Man würde ihm niemals das Recht zugestehen, sich vor einem Richter und vor Geschworenen zu verantworten. So weit durfte es nicht kommen, weil es ihm die Gelegenheit bieten würde, die gesamte Vorgeschichte aus seiner Sicht darzustellen.
Nein, das konnte man unmöglich dulden.
Stone zog seine Jacke an. Er brauchte frische Luft. Er musste nachdenken. Konnte er es momentan überhaupt wagen, Divine zu verlassen? Wahrscheinlich empfahl es sich, noch einmal Reuben anzurufen, aber damit musste er bis morgen warten.

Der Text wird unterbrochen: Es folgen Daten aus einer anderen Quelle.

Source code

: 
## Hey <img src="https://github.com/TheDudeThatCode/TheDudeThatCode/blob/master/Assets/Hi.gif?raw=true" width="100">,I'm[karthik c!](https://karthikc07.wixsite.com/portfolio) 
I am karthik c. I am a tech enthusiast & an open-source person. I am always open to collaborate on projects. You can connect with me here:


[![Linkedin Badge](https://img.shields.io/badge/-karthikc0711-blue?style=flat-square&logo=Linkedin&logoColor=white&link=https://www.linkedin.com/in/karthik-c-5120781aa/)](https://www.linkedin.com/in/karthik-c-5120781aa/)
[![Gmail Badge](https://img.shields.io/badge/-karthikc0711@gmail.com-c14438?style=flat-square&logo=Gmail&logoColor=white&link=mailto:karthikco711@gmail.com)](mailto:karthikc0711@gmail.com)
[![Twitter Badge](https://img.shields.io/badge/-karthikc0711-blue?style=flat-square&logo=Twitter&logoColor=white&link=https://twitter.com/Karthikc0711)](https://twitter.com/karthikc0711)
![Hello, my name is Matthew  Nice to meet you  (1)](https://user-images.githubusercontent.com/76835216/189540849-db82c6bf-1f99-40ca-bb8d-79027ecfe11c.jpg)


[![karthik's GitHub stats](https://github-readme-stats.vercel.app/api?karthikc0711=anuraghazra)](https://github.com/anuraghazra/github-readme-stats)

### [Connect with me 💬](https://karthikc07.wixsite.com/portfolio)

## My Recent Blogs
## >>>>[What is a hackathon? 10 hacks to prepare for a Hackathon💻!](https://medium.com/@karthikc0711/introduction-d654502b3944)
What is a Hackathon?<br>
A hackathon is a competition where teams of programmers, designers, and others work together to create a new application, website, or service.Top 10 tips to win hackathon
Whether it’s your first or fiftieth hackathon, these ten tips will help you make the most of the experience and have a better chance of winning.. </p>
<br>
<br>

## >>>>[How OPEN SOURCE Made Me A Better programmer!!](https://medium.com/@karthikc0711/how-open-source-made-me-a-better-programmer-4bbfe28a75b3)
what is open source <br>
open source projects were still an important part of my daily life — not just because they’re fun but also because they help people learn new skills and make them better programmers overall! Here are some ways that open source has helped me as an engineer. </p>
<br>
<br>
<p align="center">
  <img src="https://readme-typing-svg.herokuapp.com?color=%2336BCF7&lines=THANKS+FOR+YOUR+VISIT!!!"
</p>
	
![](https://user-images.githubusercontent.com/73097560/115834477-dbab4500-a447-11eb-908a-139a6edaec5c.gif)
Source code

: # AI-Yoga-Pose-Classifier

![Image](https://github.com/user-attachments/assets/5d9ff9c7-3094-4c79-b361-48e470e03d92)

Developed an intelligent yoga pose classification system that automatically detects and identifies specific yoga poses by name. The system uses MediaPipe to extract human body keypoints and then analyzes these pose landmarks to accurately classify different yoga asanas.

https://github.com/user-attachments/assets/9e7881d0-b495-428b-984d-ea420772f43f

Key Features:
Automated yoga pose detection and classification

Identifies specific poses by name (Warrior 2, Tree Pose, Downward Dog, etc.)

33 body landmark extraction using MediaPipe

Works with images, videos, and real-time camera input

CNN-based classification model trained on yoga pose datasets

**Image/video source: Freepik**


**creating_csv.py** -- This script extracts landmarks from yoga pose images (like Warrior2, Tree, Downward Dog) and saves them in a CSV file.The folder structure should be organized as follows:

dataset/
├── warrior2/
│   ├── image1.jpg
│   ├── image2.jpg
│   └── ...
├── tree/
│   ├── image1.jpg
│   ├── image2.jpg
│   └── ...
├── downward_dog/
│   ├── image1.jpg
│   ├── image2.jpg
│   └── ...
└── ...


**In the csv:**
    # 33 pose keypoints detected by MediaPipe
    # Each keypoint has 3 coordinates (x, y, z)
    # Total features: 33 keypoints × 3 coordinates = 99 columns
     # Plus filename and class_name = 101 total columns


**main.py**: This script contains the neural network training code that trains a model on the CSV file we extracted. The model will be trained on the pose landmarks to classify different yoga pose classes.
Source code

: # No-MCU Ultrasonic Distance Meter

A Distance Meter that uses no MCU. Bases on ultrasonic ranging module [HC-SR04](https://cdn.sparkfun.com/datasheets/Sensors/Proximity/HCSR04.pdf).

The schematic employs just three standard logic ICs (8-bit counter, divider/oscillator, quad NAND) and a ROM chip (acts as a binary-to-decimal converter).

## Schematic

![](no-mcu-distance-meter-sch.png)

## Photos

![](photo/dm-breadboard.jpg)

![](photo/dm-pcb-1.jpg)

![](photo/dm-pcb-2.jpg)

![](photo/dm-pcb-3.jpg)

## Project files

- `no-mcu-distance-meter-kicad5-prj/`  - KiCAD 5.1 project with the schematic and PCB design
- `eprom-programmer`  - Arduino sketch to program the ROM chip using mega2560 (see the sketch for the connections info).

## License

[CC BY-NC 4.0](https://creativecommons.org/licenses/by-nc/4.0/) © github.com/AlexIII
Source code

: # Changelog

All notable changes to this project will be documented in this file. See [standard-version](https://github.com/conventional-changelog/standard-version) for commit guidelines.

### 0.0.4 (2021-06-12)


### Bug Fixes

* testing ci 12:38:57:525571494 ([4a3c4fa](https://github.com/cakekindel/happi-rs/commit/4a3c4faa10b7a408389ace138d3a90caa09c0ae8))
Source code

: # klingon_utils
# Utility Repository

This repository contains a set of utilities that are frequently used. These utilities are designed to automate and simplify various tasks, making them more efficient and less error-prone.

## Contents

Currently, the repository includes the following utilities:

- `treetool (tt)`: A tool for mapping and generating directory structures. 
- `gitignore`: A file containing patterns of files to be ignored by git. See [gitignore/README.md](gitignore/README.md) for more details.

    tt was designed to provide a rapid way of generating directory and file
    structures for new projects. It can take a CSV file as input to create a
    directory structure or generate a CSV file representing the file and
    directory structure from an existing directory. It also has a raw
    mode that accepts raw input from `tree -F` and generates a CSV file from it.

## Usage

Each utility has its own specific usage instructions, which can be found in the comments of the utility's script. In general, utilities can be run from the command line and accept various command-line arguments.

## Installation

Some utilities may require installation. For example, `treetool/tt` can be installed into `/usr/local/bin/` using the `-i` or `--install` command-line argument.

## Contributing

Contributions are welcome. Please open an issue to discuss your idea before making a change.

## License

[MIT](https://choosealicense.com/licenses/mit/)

Er würde in der Dunkelheit und Friedlichkeit Divines bloß einen nächtlichen Spaziergang machen und sich ein paar Dinge durch den Kopf gehen lassen.
Er erreichte die Hauptstraße, wandte sich nach rechts und schritt forsch aus. Rasch ließ er den kleinen Ortskern hinter sich. Hier standen die Bäume dichter, und bald verschwanden auch die Lichter der Häuschen, die Divines Ortsrand säumten.
Als Stone sich fünf Minuten später entschloss, wieder umzukehren, hörte er einen Schrei ein Stück voraus. Es war der Schrei eines Menschen – ein Laut, in dem Entsetzen mitschwang.
Stone rannte los.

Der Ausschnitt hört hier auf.